Saturday, April 29, 2006

Calling a spade a spade

When Ed Thompson ran for governor of Wisconsin as a Libertarian he stunned pundits by garnering 185,000 votes. It was said that he took the election from the Republican. These days that's not so bad a thing. Considering that this brother Tommy was the former Republican holder of that office only added to the drama.

The Christianist controlled Republican Party of his brother has again come under attack by Thompson. Republicans who control the state legislature are trying to push through a constitutional amendment to ban recognising gay relationships. And while I have not read the measure yet reports seem to indicate it is another Christianist measure which restricts such recognition even when privately given --- so much for Republicans defending civil society from state intrusion.

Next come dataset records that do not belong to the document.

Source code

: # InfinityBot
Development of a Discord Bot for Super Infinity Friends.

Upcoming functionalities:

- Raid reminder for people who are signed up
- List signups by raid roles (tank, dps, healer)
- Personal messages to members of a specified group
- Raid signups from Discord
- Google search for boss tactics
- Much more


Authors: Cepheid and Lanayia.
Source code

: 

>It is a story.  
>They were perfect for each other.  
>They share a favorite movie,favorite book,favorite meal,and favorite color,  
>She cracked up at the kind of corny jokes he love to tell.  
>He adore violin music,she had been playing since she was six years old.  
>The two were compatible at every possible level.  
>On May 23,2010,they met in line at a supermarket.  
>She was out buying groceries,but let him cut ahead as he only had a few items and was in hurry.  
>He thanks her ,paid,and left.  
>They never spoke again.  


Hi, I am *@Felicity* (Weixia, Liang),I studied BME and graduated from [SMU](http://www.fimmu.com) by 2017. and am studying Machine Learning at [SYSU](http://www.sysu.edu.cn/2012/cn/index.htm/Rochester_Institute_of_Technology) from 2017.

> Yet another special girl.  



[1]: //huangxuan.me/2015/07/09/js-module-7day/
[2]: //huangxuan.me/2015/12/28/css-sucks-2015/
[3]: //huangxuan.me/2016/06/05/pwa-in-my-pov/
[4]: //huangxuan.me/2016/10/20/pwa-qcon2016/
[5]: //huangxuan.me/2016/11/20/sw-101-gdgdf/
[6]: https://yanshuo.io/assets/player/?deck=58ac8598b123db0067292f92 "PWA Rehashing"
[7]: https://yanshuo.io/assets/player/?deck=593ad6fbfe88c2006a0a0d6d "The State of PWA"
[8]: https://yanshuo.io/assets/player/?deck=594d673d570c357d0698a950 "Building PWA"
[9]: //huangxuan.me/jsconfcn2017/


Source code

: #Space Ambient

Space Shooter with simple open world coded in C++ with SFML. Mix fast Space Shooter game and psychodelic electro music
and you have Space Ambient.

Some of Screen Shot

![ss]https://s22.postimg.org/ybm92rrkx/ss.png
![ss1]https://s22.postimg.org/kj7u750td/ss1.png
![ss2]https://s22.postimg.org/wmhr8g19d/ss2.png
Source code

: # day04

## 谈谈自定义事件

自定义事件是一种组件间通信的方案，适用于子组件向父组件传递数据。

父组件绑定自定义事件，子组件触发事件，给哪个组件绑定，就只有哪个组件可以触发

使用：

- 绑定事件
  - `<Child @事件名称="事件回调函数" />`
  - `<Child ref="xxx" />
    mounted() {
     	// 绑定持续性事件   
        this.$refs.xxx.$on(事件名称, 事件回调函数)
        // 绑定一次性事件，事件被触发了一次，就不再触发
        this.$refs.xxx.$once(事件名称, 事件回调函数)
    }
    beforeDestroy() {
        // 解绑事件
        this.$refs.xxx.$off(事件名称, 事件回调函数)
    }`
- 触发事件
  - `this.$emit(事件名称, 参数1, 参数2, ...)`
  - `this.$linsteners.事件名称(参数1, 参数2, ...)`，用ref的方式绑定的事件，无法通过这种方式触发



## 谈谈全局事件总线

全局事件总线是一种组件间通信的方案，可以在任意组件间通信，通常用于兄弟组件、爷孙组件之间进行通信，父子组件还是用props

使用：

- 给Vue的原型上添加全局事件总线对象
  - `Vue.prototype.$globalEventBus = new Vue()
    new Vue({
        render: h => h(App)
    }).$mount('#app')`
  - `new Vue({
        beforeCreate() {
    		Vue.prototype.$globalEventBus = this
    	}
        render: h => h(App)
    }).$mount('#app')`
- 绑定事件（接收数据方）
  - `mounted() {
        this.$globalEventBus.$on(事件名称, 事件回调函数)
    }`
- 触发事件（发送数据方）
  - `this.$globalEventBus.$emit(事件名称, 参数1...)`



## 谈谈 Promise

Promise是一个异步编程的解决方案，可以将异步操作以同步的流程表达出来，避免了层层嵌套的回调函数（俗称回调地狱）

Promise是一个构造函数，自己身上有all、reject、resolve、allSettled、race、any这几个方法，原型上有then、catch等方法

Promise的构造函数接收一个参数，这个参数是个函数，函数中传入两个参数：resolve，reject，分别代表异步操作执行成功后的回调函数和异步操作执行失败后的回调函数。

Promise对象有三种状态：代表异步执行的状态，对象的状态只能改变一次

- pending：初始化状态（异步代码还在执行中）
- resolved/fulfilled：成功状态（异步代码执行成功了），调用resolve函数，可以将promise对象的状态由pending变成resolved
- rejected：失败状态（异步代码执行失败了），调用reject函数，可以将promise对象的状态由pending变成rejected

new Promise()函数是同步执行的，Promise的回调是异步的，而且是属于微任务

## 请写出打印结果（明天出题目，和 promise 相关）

Thompson wants none of it. At a recent convention of the Libertarian Party he said the Republicans are trying to push through "laws of prejudice" and told his audience "If you can accept [these laws] you're not a Libertarian. You're not even an American. You're a bigot." No wonder 185,000 people voted for him even though no one expected him to win. So many people, including faux libertarians, are trying to pander to the Christianist Right that it is refreshing to see someone call a bigot a bigot.

In related news former Masschusetts governorn Bill Weld, now of New York, is seeking to be governor of that state. Not only is he seeking the nomination of his own Republican Party but also seeking the nomination of the Libertarian Party. No Republican has won election to the governor's mansion without the support of a third party -- normally the Conservative Party. But the Christianists in the Conservative Party won't endorse Weld because he refuses to toe the line on their big government morality agenda. They want him to support banning abortion and want him to reject equal rights for gay people. Weld is not willing to kowtow to the bigots on the Religious Right and hopes that the nomination of the Libertarian Party would increase his chances of election since the Conservatives will refuse to endorse him.

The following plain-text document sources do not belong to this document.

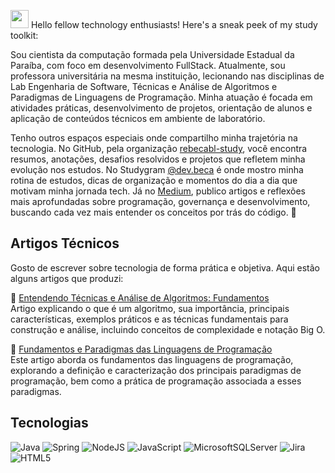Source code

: 


<img 
src="https://github.com/TheDudeThatCode/TheDudeThatCode/blob/master/Assets/Hi.gif" width="29px"> Hello fellow technology enthusiasts! Here's a sneak peek of my study toolkit:


  Sou cientista da computação formada pela Universidade Estadual da Paraíba, com foco em desenvolvimento FullStack. Atualmente, sou professora universitária na mesma instituição, lecionando nas disciplinas de Lab Engenharia de Software, Técnicas e Análise de Algoritmos e Paradigmas de Linguagens de Programação.  Minha atuação é focada em atividades práticas, desenvolvimento de projetos, orientação de alunos e aplicação de conteúdos técnicos em ambiente de laboratório.

  Tenho outros espaços especiais onde compartilho minha trajetória na tecnologia. No GitHub, pela organização [rebecabl-study](https://github.com/rebecabl-study), você encontra resumos, anotações, desafios resolvidos e projetos que refletem minha evolução nos estudos.  No  Studygram [@dev.beca](https://www.instagram.com/dev.beca/) é onde mostro minha rotina de estudos, dicas de organização e momentos do dia a dia que motivam minha jornada tech. Já no [Medium](https://medium.com/@rebecallourenco7), publico artigos e reflexões mais aprofundadas sobre programação, governança e desenvolvimento, buscando cada vez mais entender os conceitos por trás do código.  💜


## ****Artigos Técnicos****

Gosto de escrever sobre tecnologia de forma prática e objetiva. Aqui estão alguns artigos que produzi:

🔗 [Entendendo Técnicas e Análise de Algoritmos: Fundamentos](https://github.com/Rebecabl/analise-de-algoritmos)   
Artigo explicando o que é um algoritmo, sua importância, principais características, exemplos práticos e as técnicas fundamentais para construção e análise, incluindo conceitos de complexidade e notação Big O.


🔗 [Fundamentos e Paradigmas das Linguagens de Programação](https://github.com/Rebecabl/paradigmas-de-programacao)   
Este artigo aborda os fundamentos das linguagens de programação, explorando a definição e caracterização dos principais paradigmas de programação, bem como a prática de programação associada a esses paradigmas.

## ****Tecnologias****

![Java](https://img.shields.io/badge/java-%23ED8B00.svg?style=for-the-badge&logo=openjdk&logoColor=white) ![Spring](https://img.shields.io/badge/spring-%236DB33F.svg?style=for-the-badge&logo=spring&logoColor=white) ![NodeJS](https://img.shields.io/badge/node.js-6DA55F?style=for-the-badge&logo=node.js&logoColor=white) ![JavaScript](https://img.shields.io/badge/javascript-%23323330.svg?style=for-the-badge&logo=javascript&logoColor=%23F7DF1E) ![MicrosoftSQLServer](https://img.shields.io/badge/Microsoft%20SQL%20Server-CC2927?style=for-the-badge&logo=microsoft%20sql%20server&logoColor=white) ![Jira](https://img.shields.io/badge/jira-%230A0FFF.svg?style=for-the-badge&logo=jira&logoColor=white) ![HTML5](https://img.shields.io/badge/html5-%23E34F26.svg?style=for-the-badge&logo=html5&logoColor=white)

The Libertarians won't go out empty-handed. If they nominate Weld they stand a good chance of having a large number of Weld supporters cast their votes for the man on their ticket and if 50,000 do that the party could have automatic ballot status for the next four years. The potential downside is that Weld is still facing significant opposition within the theocratic GOP and the nomination for that party may not be decided until September. If Weld loses that nomination and withdraws from the race the Libertarians could be without a candidate. I would hope that Weld would reassure them that he will stay in the race. With him as the Libertarian candidate, even if he is not nominated by the GOP, it should mean the Libertarians gain ballot status and it should be enough to deny the Christianists in the Republican Party control of the governor's office in New York. Both are worty goals. It is a sad thing to say but these days Americans are better off electing Democrats than conservative Republicans.